La regola dell’unanimità frena le decisioni cruciali
La trappola che paralizza l’Unione europea: il ricatto dei veti e il decisionismo unica soluzione
Bruxelles deve varare una riforma per assicurare scelte più rapide ed efficaci. Altrimenti ogni progetto su Difesa e politica estera rischia di essere affossato

Immolarsi per l’Unione europea o, al contrario, per l’Unione dell’Europa? Non è un gioco di parole ma un’amara constatazione che si fa ancora più viva a ottant’anni dai primi, importanti passi avanti verso la comunità tra gli Stati del vecchio continente. L’attualità ci restituisce con spietatezza i limiti di un’unione che è stata costruita – nel 1957 – partendo dal tetto e non dalle fondamenta. Si badi bene: a distanza di tempo è facile ora ribadire questo concetto, ma in occasione del Trattato di Roma gli allora padri costituenti della CEE a quattro anni dal fallimento sul nascere della Comunità europea di Difesa (primo embrione di unione autenticamente politica tra i paesi europei) ritrovarono la forza di proseguire nel cammino comunitario, mettendo al centro delle priorità lo sviluppo dell’economia e del libero mercato. Ed è stata la fortuna del vecchio continente.

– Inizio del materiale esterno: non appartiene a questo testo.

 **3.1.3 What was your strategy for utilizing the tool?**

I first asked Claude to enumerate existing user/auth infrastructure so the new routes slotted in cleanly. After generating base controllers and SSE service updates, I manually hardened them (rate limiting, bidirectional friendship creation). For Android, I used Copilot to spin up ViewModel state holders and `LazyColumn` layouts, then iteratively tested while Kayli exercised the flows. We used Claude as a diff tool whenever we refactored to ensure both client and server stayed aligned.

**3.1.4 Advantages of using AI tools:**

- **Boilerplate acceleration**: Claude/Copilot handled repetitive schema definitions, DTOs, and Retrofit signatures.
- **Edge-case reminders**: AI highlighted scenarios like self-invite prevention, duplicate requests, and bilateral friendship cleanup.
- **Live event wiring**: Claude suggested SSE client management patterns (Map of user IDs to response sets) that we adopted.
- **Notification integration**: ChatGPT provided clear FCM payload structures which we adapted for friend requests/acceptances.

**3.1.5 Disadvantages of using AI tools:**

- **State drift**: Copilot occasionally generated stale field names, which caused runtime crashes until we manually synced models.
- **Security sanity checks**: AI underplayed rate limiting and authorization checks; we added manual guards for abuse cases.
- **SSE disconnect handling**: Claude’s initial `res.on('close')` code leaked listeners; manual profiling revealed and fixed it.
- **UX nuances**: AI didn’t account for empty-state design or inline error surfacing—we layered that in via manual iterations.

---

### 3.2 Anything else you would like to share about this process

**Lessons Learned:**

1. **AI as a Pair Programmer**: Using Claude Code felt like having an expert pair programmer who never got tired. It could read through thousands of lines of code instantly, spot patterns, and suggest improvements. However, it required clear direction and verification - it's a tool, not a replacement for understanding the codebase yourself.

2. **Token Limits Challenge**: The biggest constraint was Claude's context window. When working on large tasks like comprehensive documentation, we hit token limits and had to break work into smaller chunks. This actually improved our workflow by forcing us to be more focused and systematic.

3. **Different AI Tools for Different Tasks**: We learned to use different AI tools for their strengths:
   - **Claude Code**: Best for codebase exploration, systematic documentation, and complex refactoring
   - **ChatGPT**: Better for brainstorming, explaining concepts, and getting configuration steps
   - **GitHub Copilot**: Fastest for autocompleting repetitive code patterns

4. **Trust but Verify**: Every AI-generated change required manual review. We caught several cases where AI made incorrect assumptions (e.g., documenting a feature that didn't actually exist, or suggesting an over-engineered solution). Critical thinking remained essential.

Facendo così, concentrandosi sui meccanismi economici, si è perso l’orizzonte politico che – in ottica geopolitica – è il vero “peso” con il quale si è misurati (ricordiamoci il famoso numero di telefono che devo fare per chiamare l’Europa di Henry Kissinger). In più, dal 1992 in avanti, dal Trattato di Maastricht a seguire, l’Unione europea si è avviluppata in criteri e regole che hanno letteralmente imbrigliato l’Ue nella sua forza decisionale. L’allargamento ai nuovi paesi aderenti non ha portato a quel necessario cambio di meccanismo decisionale in sede di Consiglio, con la regola – ancora oggi esistente – dell’unanimità che di fatto frena ogni decisione. I veti minacciati o dichiarati sono la maledizione dell’Unione europea.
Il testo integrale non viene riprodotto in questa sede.